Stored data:

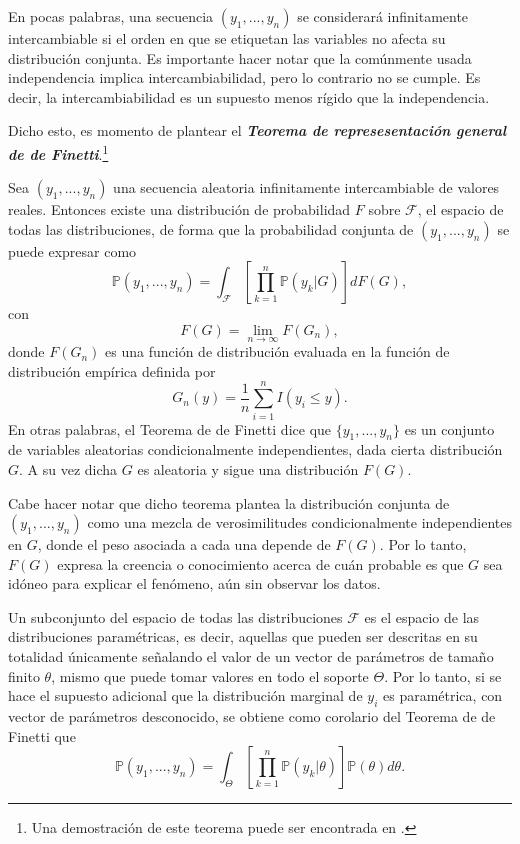 En pocas palabras, una secuencia $(y_1,...,y_n)$ se considerar\'a infinitamente intercambiable si el orden en que se etiquetan las variables no afecta su distribuci\'on conjunta. Es importante hacer notar que la com\'unmente usada independencia implica intercambiabilidad, pero lo contrario no se cumple. Es decir, la intercambiabilidad es un supuesto menos r\'igido que la independencia.

Dicho esto, es momento de plantear el \textbf{\textit{Teorema de represesentaci\'on general de de Finetti}}.\footnote{Una demostraci\'on de este teorema puede ser encontrada en \cite{Schervish_TheoryStats}.}

\begin{theorem*}
    Sea $(y_1, ...,y_n)$ una secuencia aleatoria infinitamente intercambiable de valores reales. Entonces existe una distribuci\'on de probabilidad $F$ sobre $\mathcal{F}$, el espacio de todas las distribuciones, de forma que la probabilidad conjunta de $(y_1, ...,y_n)$ se puede expresar como
    \begin{equation*}
        \mathbb{P}(y_1, ...,y_n) =
        \int_{\mathcal{F}}\left[\prod_{k=1}^n \mathbb{P}(y_k|G)\right]dF(G),
    \end{equation*}
    con
    \begin{equation*}
        F(G) = \lim_{n \to \infty} F(G_n),
    \end{equation*}
    donde $F(G_n)$ es una funci\'on de distribuci\'on evaluada en la funci\'on de distribuci\'on emp\'irica definida por
    \begin{equation*}
        G_n(y) = \frac{1}{n} \sum_{i=1}^n I(y_i \leq y).
    \end{equation*}
    En otras palabras, el Teorema de de Finetti dice que $\{y_1, ...,y_n\}$ es un conjunto de variables aleatorias condicionalmente independientes, dada cierta distribuci\'on $G$. A su vez dicha $G$ es aleatoria y sigue una distribuci\'on $F(G)$.
\end{theorem*}

Cabe hacer notar que dicho teorema plantea la distribuci\'on conjunta de $(y_1, ...,y_n)$ como una mezcla de verosimilitudes condicionalmente independientes en $G$, donde el peso asociada a cada una depende de $F(G)$. Por lo tanto, $F(G)$ expresa la creencia o conocimiento acerca de cu\'an probable es que $G$ sea id\'oneo para explicar el fen\'omeno, a\'un sin observar los datos.

Un subconjunto del espacio de todas las distribuciones $\mathcal{F}$ es el espacio de las distribuciones param\'etricas, es decir, aquellas que pueden ser descritas en su totalidad \'unicamente señalando el valor de un vector de par\'ametros de tamaño finito $\theta$, mismo que puede tomar valores en todo el soporte $\Theta$. Por lo tanto, si se hace el supuesto adicional que la distribuci\'on marginal de $y_i$ es param\'etrica, con vector de par\'ametros desconocido, se obtiene como corolario del Teorema de de Finetti que
\begin{equation*}
    \mathbb{P}(y_1, ...,y_n) =
    \int_{\Theta}\left[\prod_{k=1}^n \mathbb{P}(y_k|\theta)\right]\mathbb{P}(\theta)d\theta.
\end{equation*}

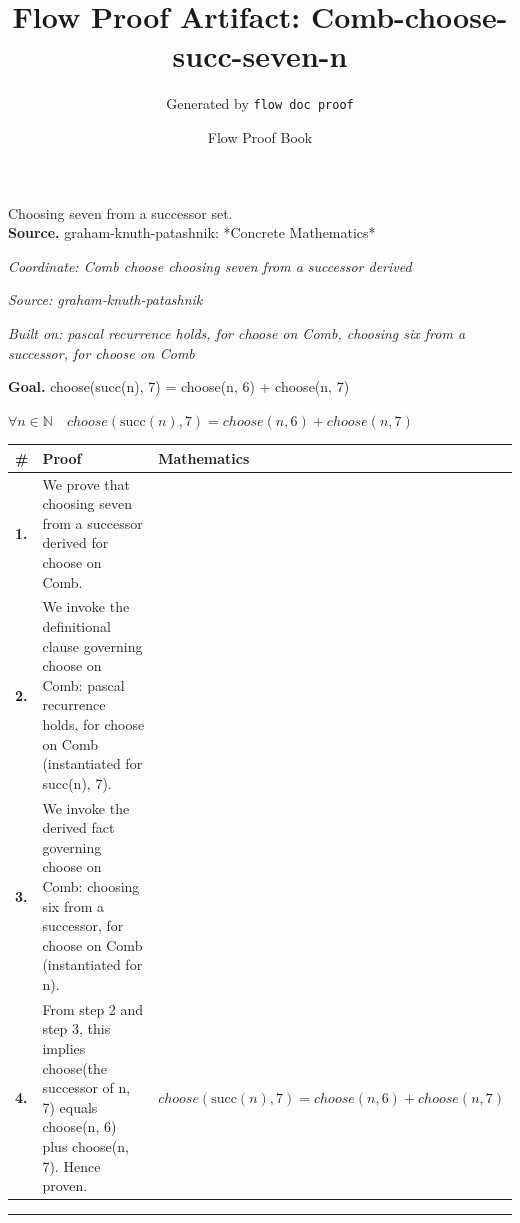 \documentclass[11pt]{article}
\title{Flow Proof Artifact: Comb-choose-succ-seven-n}
\author{Generated by \texttt{flow doc proof}}
\date{Flow Proof Book}
\theoremstyle{definition}
\begin{document}
\maketitle
Choosing seven from a successor set.\\[0.5em]
\textbf{Source.} graham-knuth-patashnik: *Concrete Mathematics*\\[0.5em]
\bigskip
{}\par
\smallskip\noindent\textit{Coordinate: Comb \cdot choose \cdot choosing seven from a successor derived}\par
\smallskip\noindent\textit{Source: graham-knuth-patashnik}\par
\smallskip\noindent\textit{Built on: pascal recurrence holds, for choose on Comb, choosing six from a successor, for choose on Comb}\par
\medskip
\noindent\textbf{Goal.} choose(succ(n), 7) = choose(n, 6) + choose(n, 7)\par
\noindent$\displaystyle \forall n \in \mathbb{N}\quad choose(\mathrm{succ}(n), 7) = choose(n, 6) + choose(n, 7)$\par
\medskip
\noindent
\begin{tabular}{@{} >{\raggedright\arraybackslash}p{} >{\raggedright\arraybackslash}p{} >{\raggedleft\arraybackslash}p{} @{}}
\textbf{\#} & \textbf{Proof} & \textbf{Mathematics} \\
\midrule
\textbf{1.} & We prove that choosing seven from a successor derived for choose on Comb. & \\[0.45em]
\textbf{2.} & We invoke the definitional clause governing choose on Comb: pascal recurrence holds, for choose on Comb (instantiated for succ(n), 7). & \\[0.45em]
\textbf{3.} & We invoke the derived fact governing choose on Comb: choosing six from a successor, for choose on Comb (instantiated for n). & \\[0.45em]
\textbf{4.} & From step 2 and step 3, this implies choose(the successor of n, 7) equals choose(n, 6) plus choose(n, 7). Hence proven. & $\displaystyle choose(\mathrm{succ}(n), 7) = choose(n, 6) + choose(n, 7)$ \\[0.45em]
\bottomrule
\end{tabular}
\label{thm:Comb-choose-choosing_seven_from_a_successor_derived}
\par\medskip\hrule
\end{document}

* **Exercise aim**
Set down every record above exactly as it stands, but skip the pictures.

* **Exercise output**
 En pocas palabras, una secuencia $(y_1,...,y_n)$ se considerar\'a infinitamente intercambiable si el orden en que se etiquetan las variables no afecta su distribuci\'on conjunta. Es importante hacer notar que la com\'unmente usada independencia implica intercambiabilidad, pero lo contrario no se cumple. Es decir, la intercambiabilidad es un supuesto menos r\'igido que la independencia.

Dicho esto, es momento de plantear el \textbf{\textit{Teorema de represesentaci\'on general de de Finetti}}.\footnote{Una demostraci\'on de este teorema puede ser encontrada en \cite{Schervish_TheoryStats}.}

\begin{theorem*}
    Sea $(y_1, ...,y_n)$ una secuencia aleatoria infinitamente intercambiable de valores reales. Entonces existe una distribuci\'on de probabilidad $F$ sobre $\mathcal{F}$, el espacio de todas las distribuciones, de forma que la probabilidad conjunta de $(y_1, ...,y_n)$ se puede expresar como
    \begin{equation*}
        \mathbb{P}(y_1, ...,y_n) =
        \int_{\mathcal{F}}\left[\prod_{k=1}^n \mathbb{P}(y_k|G)\right]dF(G),
    \end{equation*}
    con
    \begin{equation*}
        F(G) = \lim_{n \to \infty} F(G_n),
    \end{equation*}
    donde $F(G_n)$ es una funci\'on de distribuci\'on evaluada en la funci\'on de distribuci\'on emp\'irica definida por
    \begin{equation*}
        G_n(y) = \frac{1}{n} \sum_{i=1}^n I(y_i \leq y).
    \end{equation*}
    En otras palabras, el Teorema de de Finetti dice que $\{y_1, ...,y_n\}$ es un conjunto de variables aleatorias condicionalmente independientes, dada cierta distribuci\'on $G$. A su vez dicha $G$ es aleatoria y sigue una distribuci\'on $F(G)$.
\end{theorem*}

Cabe hacer notar que dicho teorema plantea la distribuci\'on conjunta de $(y_1, ...,y_n)$ como una mezcla de verosimilitudes condicionalmente independientes en $G$, donde el peso asociada a cada una depende de $F(G)$. Por lo tanto, $F(G)$ expresa la creencia o conocimiento acerca de cu\'an probable es que $G$ sea id\'oneo para explicar el fen\'omeno, a\'un sin observar los datos.

Un subconjunto del espacio de todas las distribuciones $\mathcal{F}$ es el espacio de las distribuciones param\'etricas, es decir, aquellas que pueden ser descritas en su totalidad \'unicamente señalando el valor de un vector de par\'ametros de tamaño finito $\theta$, mismo que puede tomar valores en todo el soporte $\Theta$. Por lo tanto, si se hace el supuesto adicional que la distribuci\'on marginal de $y_i$ es param\'etrica, con vector de par\'ametros desconocido, se obtiene como corolario del Teorema de de Finetti que
\begin{equation*}
    \mathbb{P}(y_1, ...,y_n) =
    \int_{\Theta}\left[\prod_{k=1}^n \mathbb{P}(y_k|\theta)\right]\mathbb{P}(\theta)d\theta.
\end{equation*}

 \documentclass[11pt]{article}
\title{Flow Proof Artifact: Comb-choose-succ-seven-n}
\author{Generated by \texttt{flow doc proof}}
\date{Flow Proof Book}
\theoremstyle{definition}
\begin{document}
\maketitle
Choosing seven from a successor set.\\[0.5em]
\textbf{Source.} graham-knuth-patashnik: *Concrete Mathematics*\\[0.5em]
\bigskip
{}\par
\smallskip\noindent\textit{Coordinate: Comb \cdot choose \cdot choosing seven from a successor derived}\par
\smallskip\noindent\textit{Source: graham-knuth-patashnik}\par
\smallskip\noindent\textit{Built on: pascal recurrence holds, for choose on Comb, choosing six from a successor, for choose on Comb}\par
\medskip
\noindent\textbf{Goal.} choose(succ(n), 7) = choose(n, 6) + choose(n, 7)\par
\noindent$\displaystyle \forall n \in \mathbb{N}\quad choose(\mathrm{succ}(n), 7) = choose(n, 6) + choose(n, 7)$\par
\medskip
\noindent
\begin{tabular}{@{} >{\raggedright\arraybackslash}p{} >{\raggedright\arraybackslash}p{} >{\raggedleft\arraybackslash}p{} @{}}
\textbf{\#} & \textbf{Proof} & \textbf{Mathematics} \\
\midrule
\textbf{1.} & We prove that choosing seven from a successor derived for choose on Comb. & \\[0.45em]
\textbf{2.} & We invoke the definitional clause governing choose on Comb: pascal recurrence holds, for choose on Comb (instantiated for succ(n), 7). & \\[0.45em]
\textbf{3.} & We invoke the derived fact governing choose on Comb: choosing six from a successor, for choose on Comb (instantiated for n). & \\[0.45em]
\textbf{4.} & From step 2 and step 3, this implies choose(the successor of n, 7) equals choose(n, 6) plus choose(n, 7). Hence proven. & $\displaystyle choose(\mathrm{succ}(n), 7) = choose(n, 6) + choose(n, 7)$ \\[0.45em]
\bottomrule
\end{tabular}
\label{thm:Comb-choose-choosing_seven_from_a_successor_derived}
\par\medskip\hrule
\end{document}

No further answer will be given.